# [Exercise]
Among the entries, how many lines carry the string "Beta"? Give the number and nothing else.

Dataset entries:
+ + + +

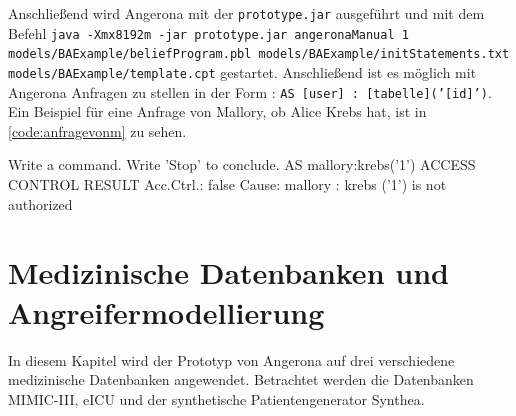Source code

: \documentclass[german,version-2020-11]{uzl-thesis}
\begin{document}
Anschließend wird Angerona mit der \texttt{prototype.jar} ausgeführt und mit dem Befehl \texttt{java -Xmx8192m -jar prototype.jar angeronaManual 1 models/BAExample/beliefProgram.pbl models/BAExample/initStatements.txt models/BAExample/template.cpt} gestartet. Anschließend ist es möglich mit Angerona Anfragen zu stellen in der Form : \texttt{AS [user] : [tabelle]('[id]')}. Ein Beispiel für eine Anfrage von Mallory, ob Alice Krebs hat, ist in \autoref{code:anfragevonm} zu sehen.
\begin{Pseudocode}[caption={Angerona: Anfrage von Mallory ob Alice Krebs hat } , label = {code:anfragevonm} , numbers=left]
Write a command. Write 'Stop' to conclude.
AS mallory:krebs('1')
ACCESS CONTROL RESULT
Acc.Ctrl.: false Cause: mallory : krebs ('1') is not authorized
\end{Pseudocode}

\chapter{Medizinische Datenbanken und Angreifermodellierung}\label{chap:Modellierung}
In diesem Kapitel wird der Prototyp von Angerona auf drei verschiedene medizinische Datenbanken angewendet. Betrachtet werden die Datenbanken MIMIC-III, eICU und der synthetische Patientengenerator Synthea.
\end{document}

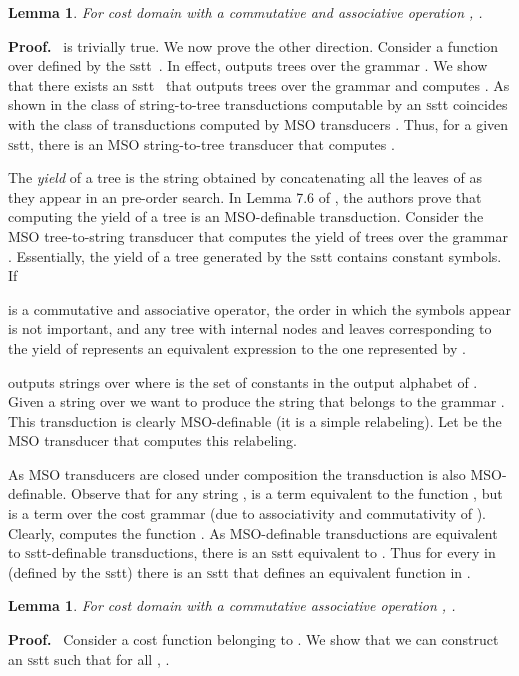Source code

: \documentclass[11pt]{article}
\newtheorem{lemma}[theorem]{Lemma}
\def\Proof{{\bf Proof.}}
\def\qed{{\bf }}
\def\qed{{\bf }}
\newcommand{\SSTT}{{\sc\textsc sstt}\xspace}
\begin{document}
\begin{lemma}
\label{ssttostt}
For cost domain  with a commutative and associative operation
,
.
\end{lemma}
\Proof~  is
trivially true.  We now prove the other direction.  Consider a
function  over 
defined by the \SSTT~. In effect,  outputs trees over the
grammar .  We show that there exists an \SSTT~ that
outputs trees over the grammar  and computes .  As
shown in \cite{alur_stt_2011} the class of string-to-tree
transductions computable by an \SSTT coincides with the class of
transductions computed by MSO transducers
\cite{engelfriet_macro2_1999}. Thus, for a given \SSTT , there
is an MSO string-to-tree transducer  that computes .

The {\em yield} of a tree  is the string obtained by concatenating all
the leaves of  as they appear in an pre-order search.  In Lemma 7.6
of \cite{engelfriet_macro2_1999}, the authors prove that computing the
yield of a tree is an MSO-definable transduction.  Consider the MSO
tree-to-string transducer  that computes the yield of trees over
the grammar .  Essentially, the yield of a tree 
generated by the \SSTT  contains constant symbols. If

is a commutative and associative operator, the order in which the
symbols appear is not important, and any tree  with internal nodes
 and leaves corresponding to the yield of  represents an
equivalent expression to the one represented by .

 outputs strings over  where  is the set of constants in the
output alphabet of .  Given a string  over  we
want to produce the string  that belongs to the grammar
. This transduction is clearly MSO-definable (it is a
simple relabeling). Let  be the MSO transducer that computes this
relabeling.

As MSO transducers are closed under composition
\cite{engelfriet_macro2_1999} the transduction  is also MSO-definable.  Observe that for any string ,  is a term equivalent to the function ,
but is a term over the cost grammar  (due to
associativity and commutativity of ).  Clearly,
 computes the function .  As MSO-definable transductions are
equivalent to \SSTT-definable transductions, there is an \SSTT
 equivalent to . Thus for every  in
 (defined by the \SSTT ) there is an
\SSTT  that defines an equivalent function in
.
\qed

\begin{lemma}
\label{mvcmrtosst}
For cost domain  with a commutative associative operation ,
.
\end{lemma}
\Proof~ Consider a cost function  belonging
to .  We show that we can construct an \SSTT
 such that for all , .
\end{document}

+ + + +

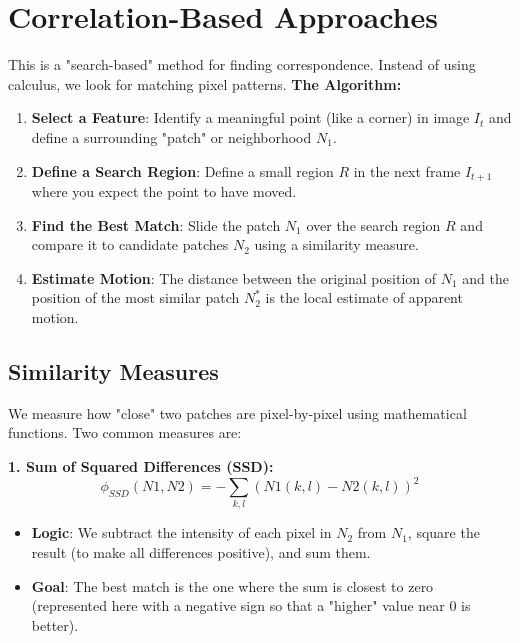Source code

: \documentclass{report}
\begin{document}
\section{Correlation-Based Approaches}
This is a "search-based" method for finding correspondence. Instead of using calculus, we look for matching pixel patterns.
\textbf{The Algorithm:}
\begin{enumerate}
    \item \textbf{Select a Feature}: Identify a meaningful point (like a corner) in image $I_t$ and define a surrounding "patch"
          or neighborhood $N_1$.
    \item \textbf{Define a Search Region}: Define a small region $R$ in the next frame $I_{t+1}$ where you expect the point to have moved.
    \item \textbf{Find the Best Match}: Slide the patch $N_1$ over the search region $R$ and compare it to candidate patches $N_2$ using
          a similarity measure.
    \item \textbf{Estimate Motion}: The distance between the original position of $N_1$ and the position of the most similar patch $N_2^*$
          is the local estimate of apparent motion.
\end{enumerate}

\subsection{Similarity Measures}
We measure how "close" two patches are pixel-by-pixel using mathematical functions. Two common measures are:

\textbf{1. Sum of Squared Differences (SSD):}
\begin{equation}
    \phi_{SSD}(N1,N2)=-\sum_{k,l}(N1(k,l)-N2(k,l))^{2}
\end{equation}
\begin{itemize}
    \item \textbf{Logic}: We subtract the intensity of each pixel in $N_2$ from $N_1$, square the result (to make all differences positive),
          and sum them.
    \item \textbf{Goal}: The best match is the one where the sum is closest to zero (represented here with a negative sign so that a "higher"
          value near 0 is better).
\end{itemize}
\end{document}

+ + + +

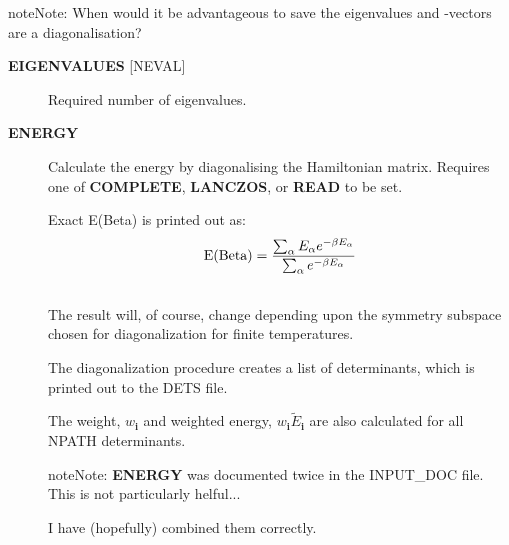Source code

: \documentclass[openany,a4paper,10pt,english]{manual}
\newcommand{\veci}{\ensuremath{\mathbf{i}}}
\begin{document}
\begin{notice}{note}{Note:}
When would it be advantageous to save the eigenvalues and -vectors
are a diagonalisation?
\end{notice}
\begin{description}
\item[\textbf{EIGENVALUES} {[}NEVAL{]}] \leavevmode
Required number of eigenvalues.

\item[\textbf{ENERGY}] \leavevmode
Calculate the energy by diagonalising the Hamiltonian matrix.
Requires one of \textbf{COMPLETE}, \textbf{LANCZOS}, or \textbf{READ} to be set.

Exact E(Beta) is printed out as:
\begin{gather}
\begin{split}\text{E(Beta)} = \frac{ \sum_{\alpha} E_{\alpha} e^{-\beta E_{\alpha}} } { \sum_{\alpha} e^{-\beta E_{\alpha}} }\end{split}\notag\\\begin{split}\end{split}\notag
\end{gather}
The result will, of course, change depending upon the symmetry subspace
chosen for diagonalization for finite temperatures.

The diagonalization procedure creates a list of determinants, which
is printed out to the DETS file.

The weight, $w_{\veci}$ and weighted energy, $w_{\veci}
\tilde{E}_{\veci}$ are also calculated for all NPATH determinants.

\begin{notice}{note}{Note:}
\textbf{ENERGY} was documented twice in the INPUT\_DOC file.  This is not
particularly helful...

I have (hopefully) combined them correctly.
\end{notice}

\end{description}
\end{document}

+ + + +

# [Result for this exercise]
2